RECORDS FOR THIS EXERCISE
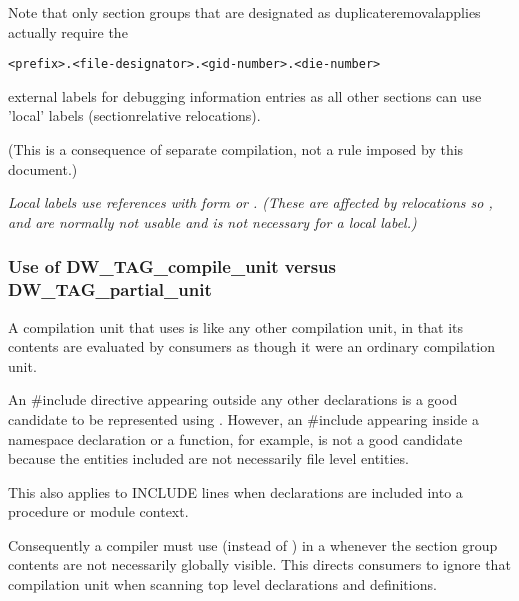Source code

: Note that only 
section groups that are designated as
duplicate\dash removal\dash applies actually require the
\begin{alltt}
    <prefix>.<file-designator>.<gid-number>.<die-number>
\end{alltt}
external labels for debugging information entries as all other
 sections can use 'local' labels 
(section\dash relative
relocations).

(This is a consequence of separate compilation, not a rule
imposed by this document.)

\textit{Local labels use references with form 
or 
. 
(These are affected by relocations
so 
, 
 and 
 are
normally not usable and 
 is not necessary
for a local label.)}


\subsubsection{Use of DW\_TAG\_compile\_unit versus 
DW\_TAG\_partial\_unit}

A  compilation unit that uses 
is like any other compilation unit, in that its contents
are evaluated by consumers as though it were an ordinary
compilation unit.

An \#include directive appearing outside any other
declarations is a good candidate to be represented using
. 
However, an \#include appearing inside
a  namespace declaration or a function, for example, is
not a good candidate because the entities included are not
necessarily file level entities.

This also applies to  INCLUDE lines when declarations
are included into a procedure or module context.

Consequently a compiler must use  (instead
of ) 
in a  
whenever the section group 
contents are not necessarily globally visible. 
This
directs consumers to ignore that compilation unit when scanning
top level declarations and definitions.

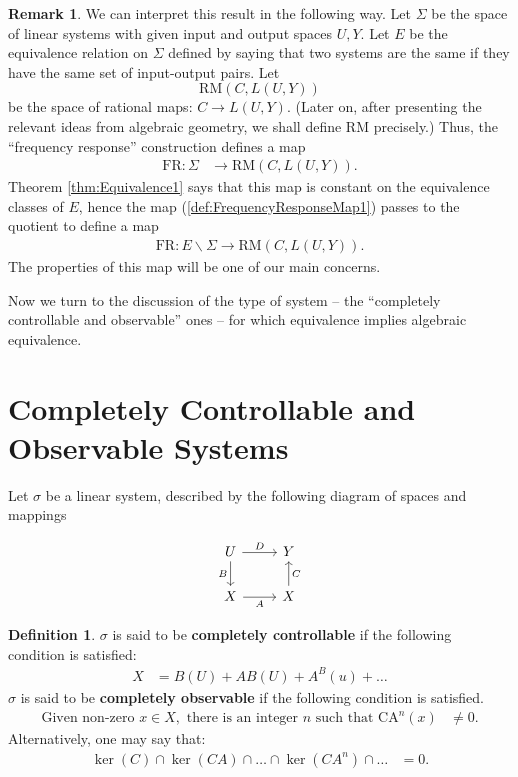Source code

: \documentclass[12pt]{book}
\theoremstyle{plain}
\theoremstyle{definition}
\newtheorem{definition}{Definition}[section]
\newtheorem*{remark}{Remark}
\begin{document}
\begin{remark}
    We can interpret this result in the following way.
    Let $\Sigma$ be the space of linear systems with given input and output spaces $U, Y$.
    Let $E$ be the equivalence relation on $\Sigma$ defined by saying that two systems are the same if they have the same set of input-output pairs.
    Let
    $$\textrm{RM}(C, L(U, Y))$$
    be the space of rational maps: $C \to L(U, Y)$.
    (Later on, after presenting the relevant ideas from algebraic geometry, we shall define $\textrm{RM}$ precisely.)
    Thus, the ``frequency response'' construction defines a map
    \begin{align} \label{def:FrequencyResponseMap1}
        \textrm{FR}: \Sigma &\to \textrm{RM}(C, L(U, Y)).
    \end{align}
    Theorem \ref{thm:Equivalence1} says that this map is constant on the equivalence classes of $E$, hence the map (\ref{def:FrequencyResponseMap1}) passes to the quotient to define a map
    \begin{align}
        \textrm{FR}: E\backslash\Sigma \to \textrm{RM}(C, L(U, Y)).
    \end{align}
    The properties of this map will be one of our main concerns.
\end{remark}

Now we turn to the discussion of the type of system -- the ``completely controllable and observable'' ones -- for which equivalence implies algebraic equivalence.

\section{Completely Controllable and Observable Systems}
Let $\sigma$ be a linear system, described by the following diagram of spaces and mappings

\begin{equation}
\begin{tikzcd} \label{diag:LinearSystem1}
U \ar[r,"D"] \ar[d,"B"'] & Y \\
X \ar[r,"A"'] & X \ar[u,"C"']
\end{tikzcd}
\end{equation}

\begin{definition}
    $\sigma$ is said to be \textbf{completely controllable} if the following condition is satisfied:
    \begin{align}
        X &= B(U) + AB(U) + A^B(u) + \dots
    \end{align}
    $\sigma$ is said to be \textbf{completely observable} if the following condition is satisfied.
    \begin{align} \label{eq:CompletelyObservableCondition1}
        \text{Given non-zero } x \in X, \text{ there is an integer } n \text{ such that } \textrm{CA}^n(x) &\neq 0.
    \end{align}
    Alternatively, one may say that:
    \begin{align} \label{eq:CompletelyObservableCondition2}
        \ker(C) \cap \ker(CA) \cap \dots \cap  \ker(CA^n) \cap \dots &= 0.
    \end{align}
\end{definition}
\end{document}
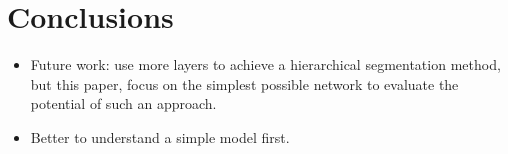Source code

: \section{Conclusions}

\begin{itemize}
\item Future work: use more layers to achieve a hierarchical segmentation
method, but this paper, focus on the simplest possible network to evaluate the
potential of such an approach.
\item Better to understand a simple model first.
\end{itemize}

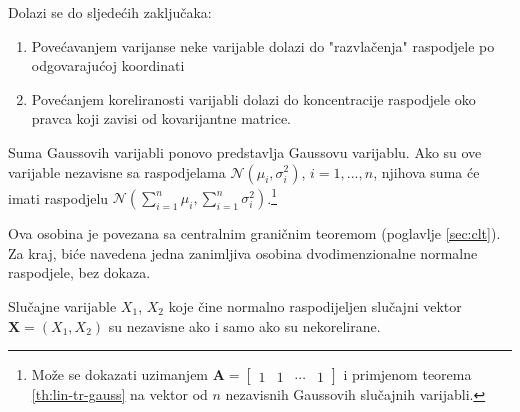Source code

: \noindent
Dolazi se do sljedećih zaključaka:
\begin{enumerate}
	\item Povećavanjem varijanse neke varijable dolazi do "razvlačenja" raspodjele
		po odgovarajućoj koordinati
	\item Povećanjem koreliranosti varijabli dolazi do koncentracije raspodjele
		oko pravca koji zavisi od kovarijantne matrice.
\end{enumerate}

\begin{corollary}
  Suma Gaussovih varijabli ponovo predstavlja Gaussovu varijablu. Ako su ove
  varijable nezavisne sa raspodjelama $\mathcal{N}(\mu_i, \sigma_i^2)$,
  $i=1,...,n$, njihova suma će imati raspodjelu
  $\mathcal{N}(\sum_{i=1}^{n}\mu_i, \sum_{i=1}^{n}\sigma_i^2)$.\footnote{
    Može se dokazati uzimanjem $\bm A = \left[
        \begin{array}{cccc}
          1 & 1 & \cdots & 1
        \end{array}\right]$
    i primjenom teorema \ref{th:lin-tr-gauss} na vektor od $n$ nezavisnih
    Gaussovih slučajnih varijabli.
  }
\end{corollary}

Ova osobina je povezana sa centralnim graničnim teoremom (poglavlje
\ref{sec:clt}). Za kraj, biće navedena jedna zanimljiva osobina
dvodimenzionalne normalne raspodjele, bez dokaza.

\begin{theorem}

  Slučajne varijable $X_1$, $X_2$ koje čine normalno raspodijeljen slučajni
  vektor $\bm X = (X_1, X_2)$ su nezavisne ako i samo ako su nekorelirane.

\end{theorem}

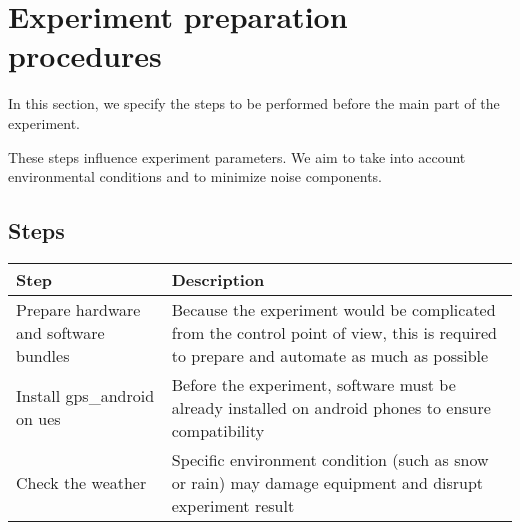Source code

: \section{Experiment preparation procedures}\label{experiment-preparation-procedures}

In this section, we specify the steps to be performed before the main
part of the experiment.

These steps influence experiment parameters. We aim to take into account
environmental conditions and to minimize noise components.

\subsection{Steps}\label{steps}

\begin{longtable}[]{@{}ll@{}}
\toprule
\begin{minipage}[b]{0.2\columnwidth}\raggedright
Step\strut
\end{minipage} & \begin{minipage}[b]{0.7\columnwidth}\raggedright
Description\strut
\end{minipage}\tabularnewline
\midrule
\endhead
\begin{minipage}[t]{0.2\columnwidth}\raggedright
Prepare hardware and software bundles\strut
\end{minipage} & \begin{minipage}[t]{0.7\columnwidth}\raggedright
Because the experiment would be complicated from the control point of
view, this is required to prepare and automate as much as possible\strut
\end{minipage}\tabularnewline
\begin{minipage}[t]{0.2\columnwidth}\raggedright
Install \gls{gps_android} on \glspl{ue}\strut
\end{minipage} & \begin{minipage}[t]{0.7\columnwidth}\raggedright
Before the experiment, software must be already installed on \gls{android} phones to
ensure compatibility\strut
\end{minipage}\tabularnewline
\begin{minipage}[t]{0.2\columnwidth}\raggedright
Check the weather\strut
\end{minipage} & \begin{minipage}[t]{0.7\columnwidth}\raggedright
Specific environment condition (such as snow or rain) may damage equipment
and disrupt experiment result\strut
\end{minipage}\tabularnewline

\end{longtable}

YOUR TASK
From the data above, write out everything exactly except the pictures.

RESPONSE AREA
Source code

: Note that only 
section groups that are designated as
duplicate\dash removal\dash applies actually require the
\begin{alltt}
    <prefix>.<file-designator>.<gid-number>.<die-number>
\end{alltt}
external labels for debugging information entries as all other
 sections can use 'local' labels 
(section\dash relative
relocations).

(This is a consequence of separate compilation, not a rule
imposed by this document.)

\textit{Local labels use references with form 
or 
. 
(These are affected by relocations
so 
, 
 and 
 are
normally not usable and 
 is not necessary
for a local label.)}


\subsubsection{Use of DW\_TAG\_compile\_unit versus 
DW\_TAG\_partial\_unit}

A  compilation unit that uses 
is like any other compilation unit, in that its contents
are evaluated by consumers as though it were an ordinary
compilation unit.

An \#include directive appearing outside any other
declarations is a good candidate to be represented using
. 
However, an \#include appearing inside
a  namespace declaration or a function, for example, is
not a good candidate because the entities included are not
necessarily file level entities.

This also applies to  INCLUDE lines when declarations
are included into a procedure or module context.

Consequently a compiler must use  (instead
of ) 
in a  
whenever the section group 
contents are not necessarily globally visible. 
This
directs consumers to ignore that compilation unit when scanning
top level declarations and definitions.

Source code

: \documentclass[12pt]{book}
\theoremstyle{plain}
\theoremstyle{definition}
\newtheorem{definition}{Definition}[section]
\newtheorem*{remark}{Remark}
\begin{document}
\begin{remark}
    We can interpret this result in the following way.
    Let $\Sigma$ be the space of linear systems with given input and output spaces $U, Y$.
    Let $E$ be the equivalence relation on $\Sigma$ defined by saying that two systems are the same if they have the same set of input-output pairs.
    Let
    $$\textrm{RM}(C, L(U, Y))$$
    be the space of rational maps: $C \to L(U, Y)$.
    (Later on, after presenting the relevant ideas from algebraic geometry, we shall define $\textrm{RM}$ precisely.)
    Thus, the ``frequency response'' construction defines a map
    \begin{align} \label{def:FrequencyResponseMap1}
        \textrm{FR}: \Sigma &\to \textrm{RM}(C, L(U, Y)).
    \end{align}
    Theorem \ref{thm:Equivalence1} says that this map is constant on the equivalence classes of $E$, hence the map (\ref{def:FrequencyResponseMap1}) passes to the quotient to define a map
    \begin{align}
        \textrm{FR}: E\backslash\Sigma \to \textrm{RM}(C, L(U, Y)).
    \end{align}
    The properties of this map will be one of our main concerns.
\end{remark}

Now we turn to the discussion of the type of system -- the ``completely controllable and observable'' ones -- for which equivalence implies algebraic equivalence.

\section{Completely Controllable and Observable Systems}
Let $\sigma$ be a linear system, described by the following diagram of spaces and mappings

\begin{equation}
\begin{tikzcd} \label{diag:LinearSystem1}
U \ar[r,"D"] \ar[d,"B"'] & Y \\
X \ar[r,"A"'] & X \ar[u,"C"']
\end{tikzcd}
\end{equation}

\begin{definition}
    $\sigma$ is said to be \textbf{completely controllable} if the following condition is satisfied:
    \begin{align}
        X &= B(U) + AB(U) + A^B(u) + \dots
    \end{align}
    $\sigma$ is said to be \textbf{completely observable} if the following condition is satisfied.
    \begin{align} \label{eq:CompletelyObservableCondition1}
        \text{Given non-zero } x \in X, \text{ there is an integer } n \text{ such that } \textrm{CA}^n(x) &\neq 0.
    \end{align}
    Alternatively, one may say that:
    \begin{align} \label{eq:CompletelyObservableCondition2}
        \ker(C) \cap \ker(CA) \cap \dots \cap  \ker(CA^n) \cap \dots &= 0.
    \end{align}
\end{definition}
\end{document}
Source code

: \section{Conclusions}

\begin{itemize}
\item Future work: use more layers to achieve a hierarchical segmentation
method, but this paper, focus on the simplest possible network to evaluate the
potential of such an approach.
\item Better to understand a simple model first.
\end{itemize}

Source code

: \noindent
Dolazi se do sljedećih zaključaka:
\begin{enumerate}
	\item Povećavanjem varijanse neke varijable dolazi do "razvlačenja" raspodjele
		po odgovarajućoj koordinati
	\item Povećanjem koreliranosti varijabli dolazi do koncentracije raspodjele
		oko pravca koji zavisi od kovarijantne matrice.
\end{enumerate}

\begin{corollary}
  Suma Gaussovih varijabli ponovo predstavlja Gaussovu varijablu. Ako su ove
  varijable nezavisne sa raspodjelama $\mathcal{N}(\mu_i, \sigma_i^2)$,
  $i=1,...,n$, njihova suma će imati raspodjelu
  $\mathcal{N}(\sum_{i=1}^{n}\mu_i, \sum_{i=1}^{n}\sigma_i^2)$.\footnote{
    Može se dokazati uzimanjem $\bm A = \left[
        \begin{array}{cccc}
          1 & 1 & \cdots & 1
        \end{array}\right]$
    i primjenom teorema \ref{th:lin-tr-gauss} na vektor od $n$ nezavisnih
    Gaussovih slučajnih varijabli.
  }
\end{corollary}

Ova osobina je povezana sa centralnim graničnim teoremom (poglavlje
\ref{sec:clt}). Za kraj, biće navedena jedna zanimljiva osobina
dvodimenzionalne normalne raspodjele, bez dokaza.

\begin{theorem}

  Slučajne varijable $X_1$, $X_2$ koje čine normalno raspodijeljen slučajni
  vektor $\bm X = (X_1, X_2)$ su nezavisne ako i samo ako su nekorelirane.

\end{theorem}

Source code

: \section{Experiment preparation procedures}\label{experiment-preparation-procedures}

In this section, we specify the steps to be performed before the main
part of the experiment.

These steps influence experiment parameters. We aim to take into account
environmental conditions and to minimize noise components.

\subsection{Steps}\label{steps}

\begin{longtable}[]{@{}ll@{}}
\toprule
\begin{minipage}[b]{0.2\columnwidth}\raggedright
Step\strut
\end{minipage} & \begin{minipage}[b]{0.7\columnwidth}\raggedright
Description\strut
\end{minipage}\tabularnewline
\midrule
\endhead
\begin{minipage}[t]{0.2\columnwidth}\raggedright
Prepare hardware and software bundles\strut
\end{minipage} & \begin{minipage}[t]{0.7\columnwidth}\raggedright
Because the experiment would be complicated from the control point of
view, this is required to prepare and automate as much as possible\strut
\end{minipage}\tabularnewline
\begin{minipage}[t]{0.2\columnwidth}\raggedright
Install \gls{gps_android} on \glspl{ue}\strut
\end{minipage} & \begin{minipage}[t]{0.7\columnwidth}\raggedright
Before the experiment, software must be already installed on \gls{android} phones to
ensure compatibility\strut
\end{minipage}\tabularnewline
\begin{minipage}[t]{0.2\columnwidth}\raggedright
Check the weather\strut
\end{minipage} & \begin{minipage}[t]{0.7\columnwidth}\raggedright
Specific environment condition (such as snow or rain) may damage equipment
and disrupt experiment result\strut
\end{minipage}\tabularnewline

\end{longtable}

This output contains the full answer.